Eric Allman is best known as the author of sendmail, about 20 years
ago when he was an undergrad at Berkeley. Now he's the CTO of
Sendmail, Inc. His topic for the meeting was "Milters", or mail
filters. The Sendmail guys have come up with a plugin architecture
for filtering incoming mail. He spent quite a while talking about the
plugin API, future plans, and what plugins people have written.
After the talk, they gave away a 1U rack mount chassis, donated
by Linux-1U.net. Not a whole computer, just a chassis w/ power
supply. They gave it to the person who got the most applause
for their idea about what to do with it. One guy proposed using
it to let people control his telescope over the internet. The
other was from Nairobi (He explained that Nairobi is in Africa :-))
and proposed taking it to Nairobi and doing something with it.
Giving it to a school or something. The Nairobian won.
Somebody had a Linux PDA, which I didn't look at, and somebody else
had one of the new Crusoe powered Sony PictureBooks with a Ricochet
modem attached. Ricochets are cool - 128Kbps metropolitan area
wireless. The one he had is a USB device, and it "just works" under
the 2.4 kernel. Of course, the ricochet and its cable are nearly
as big as the PictureBook, but it's still cool.
Anne went with me, because she pampers me. The guy sitting to her
left was a Cisco employee. He got his laptop out and his 802.11b card
and connected to the building's network and did some surfing while
listening to the presentation. A few minutes later a security guard
came to him and asked whether he was a Cisco employee. Apparently the
guard had seen his packets.
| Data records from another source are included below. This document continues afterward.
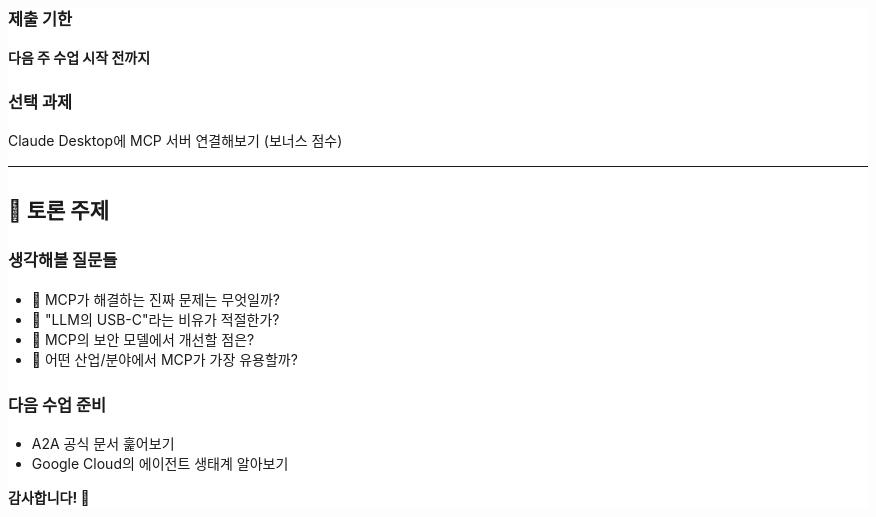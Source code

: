 ### 제출 기한
**다음 주 수업 시작 전까지**

### 선택 과제
Claude Desktop에 MCP 서버 연결해보기 (보너스 점수)

---

## 💭 토론 주제

### 생각해볼 질문들
- 🤔 MCP가 해결하는 진짜 문제는 무엇일까?
- 🤔 "LLM의 USB-C"라는 비유가 적절한가?
- 🤔 MCP의 보안 모델에서 개선할 점은?
- 🤔 어떤 산업/분야에서 MCP가 가장 유용할까?

### 다음 수업 준비
- A2A 공식 문서 훑어보기
- Google Cloud의 에이전트 생태계 알아보기

**감사합니다! 🙏** 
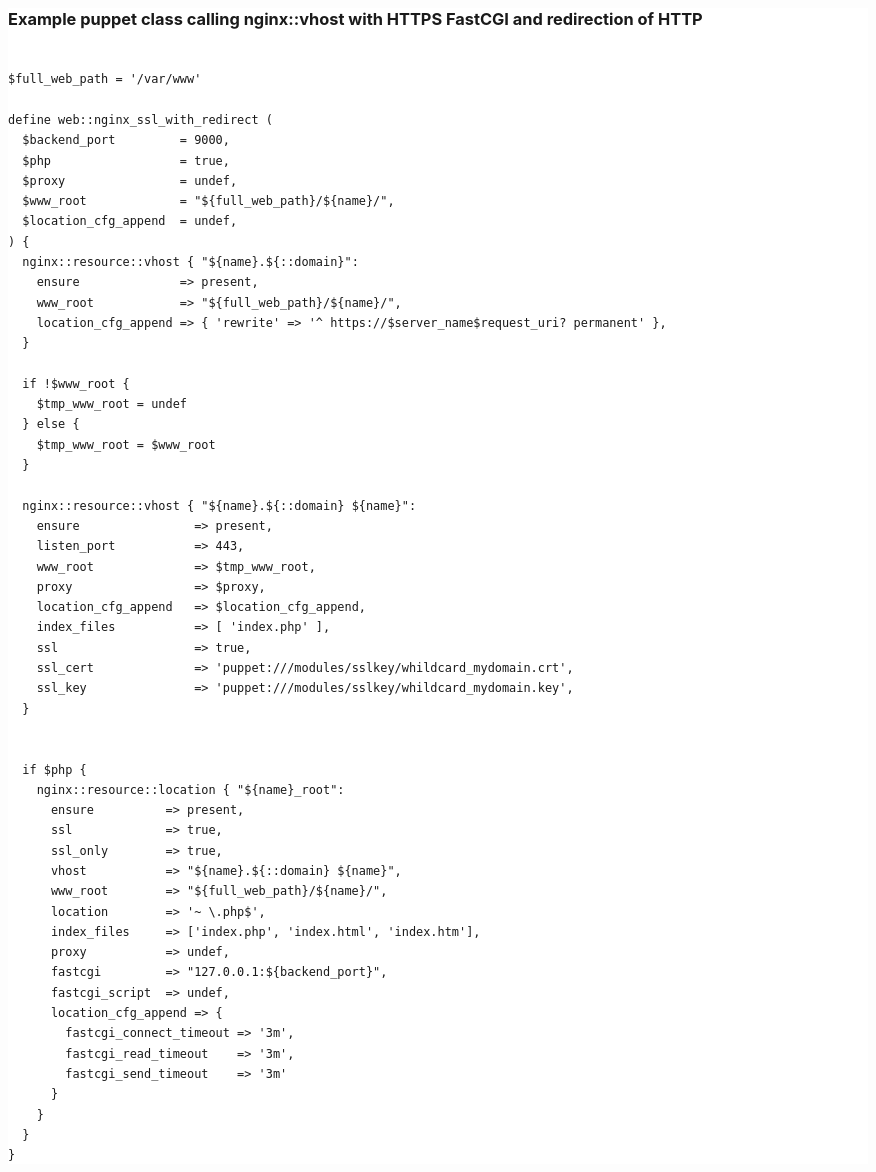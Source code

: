 ### Example puppet class calling nginx::vhost with HTTPS FastCGI and redirection of HTTP

```puppet

$full_web_path = '/var/www'

define web::nginx_ssl_with_redirect (
  $backend_port         = 9000,
  $php                  = true,
  $proxy                = undef,
  $www_root             = "${full_web_path}/${name}/",
  $location_cfg_append  = undef,
) {
  nginx::resource::vhost { "${name}.${::domain}":
    ensure              => present,
    www_root            => "${full_web_path}/${name}/",
    location_cfg_append => { 'rewrite' => '^ https://$server_name$request_uri? permanent' },
  }

  if !$www_root {
    $tmp_www_root = undef
  } else {
    $tmp_www_root = $www_root
  }
   
  nginx::resource::vhost { "${name}.${::domain} ${name}":
    ensure                => present,
    listen_port           => 443,
    www_root              => $tmp_www_root,
    proxy                 => $proxy,
    location_cfg_append   => $location_cfg_append,
    index_files           => [ 'index.php' ],
    ssl                   => true,
    ssl_cert              => 'puppet:///modules/sslkey/whildcard_mydomain.crt',
    ssl_key               => 'puppet:///modules/sslkey/whildcard_mydomain.key',
  }
   
   
  if $php {
    nginx::resource::location { "${name}_root":
      ensure          => present,
      ssl             => true,   
      ssl_only        => true,   
      vhost           => "${name}.${::domain} ${name}",
      www_root        => "${full_web_path}/${name}/",  
      location        => '~ \.php$',
      index_files     => ['index.php', 'index.html', 'index.htm'],
      proxy           => undef,
      fastcgi         => "127.0.0.1:${backend_port}",
      fastcgi_script  => undef,
      location_cfg_append => { 
        fastcgi_connect_timeout => '3m',
        fastcgi_read_timeout    => '3m',
        fastcgi_send_timeout    => '3m' 
      }
    }  
  }    
}      
```       
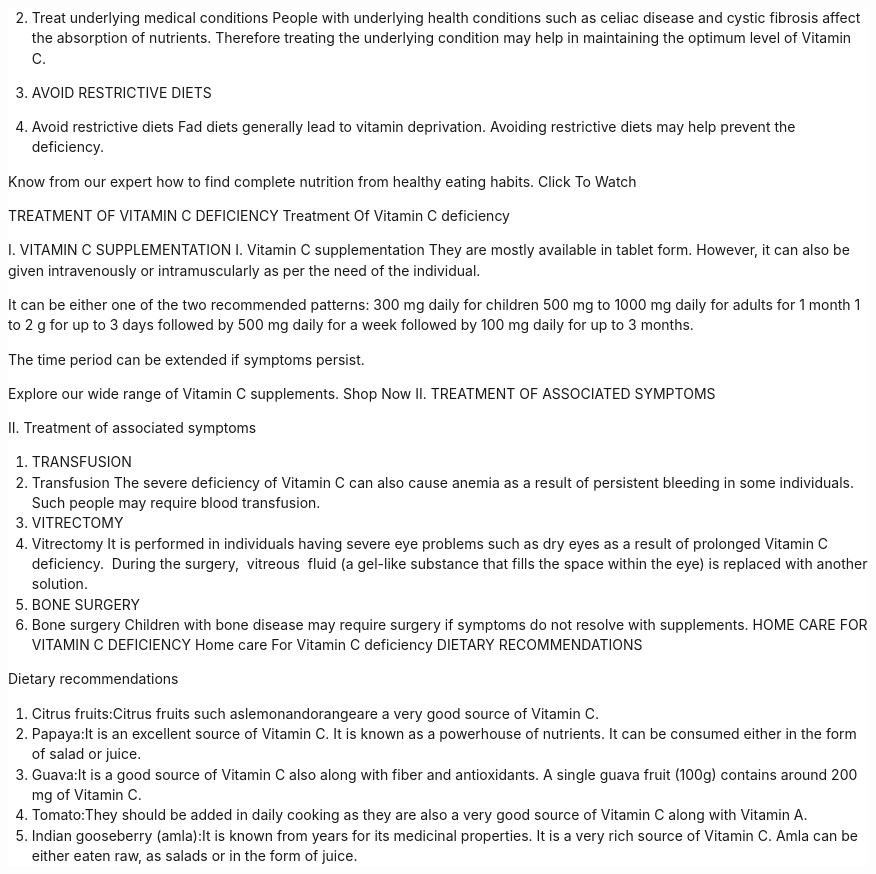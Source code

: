 2. Treat underlying medical conditions
People with underlying health conditions such as celiac disease and cystic fibrosis affect the absorption of nutrients. Therefore treating the underlying condition may help in maintaining the optimum level of Vitamin C.


3. AVOID RESTRICTIVE DIETS
3. Avoid restrictive diets
Fad diets generally lead to vitamin deprivation. Avoiding restrictive diets may help prevent the deficiency.


Know from our expert how to find complete nutrition from healthy eating habits.
Click To Watch

TREATMENT OF VITAMIN C DEFICIENCY
Treatment Of Vitamin C deficiency

I. VITAMIN C SUPPLEMENTATION
I. Vitamin C supplementation
They are mostly available in tablet form. However, it can also be given intravenously or intramuscularly as per the need of the individual.


It can be either one of the two recommended patterns:
300 mg daily for children
500 mg to 1000 mg daily for adults for 1 month
1 to 2 g for up to 3 days followed by 500 mg daily for a week followed by 100 mg daily for up to 3 months.


The time period can be extended if symptoms persist.


Explore our wide range of Vitamin C supplements.
Shop Now
II. TREATMENT OF ASSOCIATED SYMPTOMS

II. Treatment of associated symptoms
1. TRANSFUSION
1. Transfusion
The severe deficiency of Vitamin C can also cause anemia as a result of persistent bleeding in some individuals. Such people may require blood transfusion.
2. VITRECTOMY
2. Vitrectomy
It is performed in individuals having severe eye problems such as dry eyes as a result of prolonged Vitamin C deficiency.  During the surgery,  vitreous  fluid (a gel-like substance that fills the space within the eye) is replaced with another solution.
3. BONE SURGERY
3. Bone surgery
Children with bone disease may require surgery if symptoms do not resolve with supplements.
HOME CARE FOR VITAMIN C DEFICIENCY
Home care For Vitamin C deficiency
DIETARY RECOMMENDATIONS

Dietary recommendations
1. Citrus fruits:Citrus fruits such aslemonandorangeare a very good source of Vitamin C.
2. Papaya:It is an excellent source of Vitamin C. It is known as a powerhouse of nutrients. It can be consumed either in the form of salad or juice.
3. Guava:It is a good source of Vitamin C also along with fiber and antioxidants. A single guava fruit (100g) contains around 200 mg of Vitamin C.
4. Tomato:They should be added in daily cooking as they are also a very good source of Vitamin C along with Vitamin A.
5. Indian gooseberry (amla):It is known from years for its medicinal properties. It is a very rich source of Vitamin C. Amla can be either eaten raw, as salads or in the form of juice.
He proved he was an employee, and told
the guard he was able to connect to the building network without any
encryption keys or even a network name. The guard went away. A
computer security guy came. The security guy watched while the guy
showed that he could access Cisco intranet stuff. Got very agitated
at the gaping hole in their security. Presumably they will make some
changes in that building.
Anyway, there you go. LUGs are different. Imagine such a thing!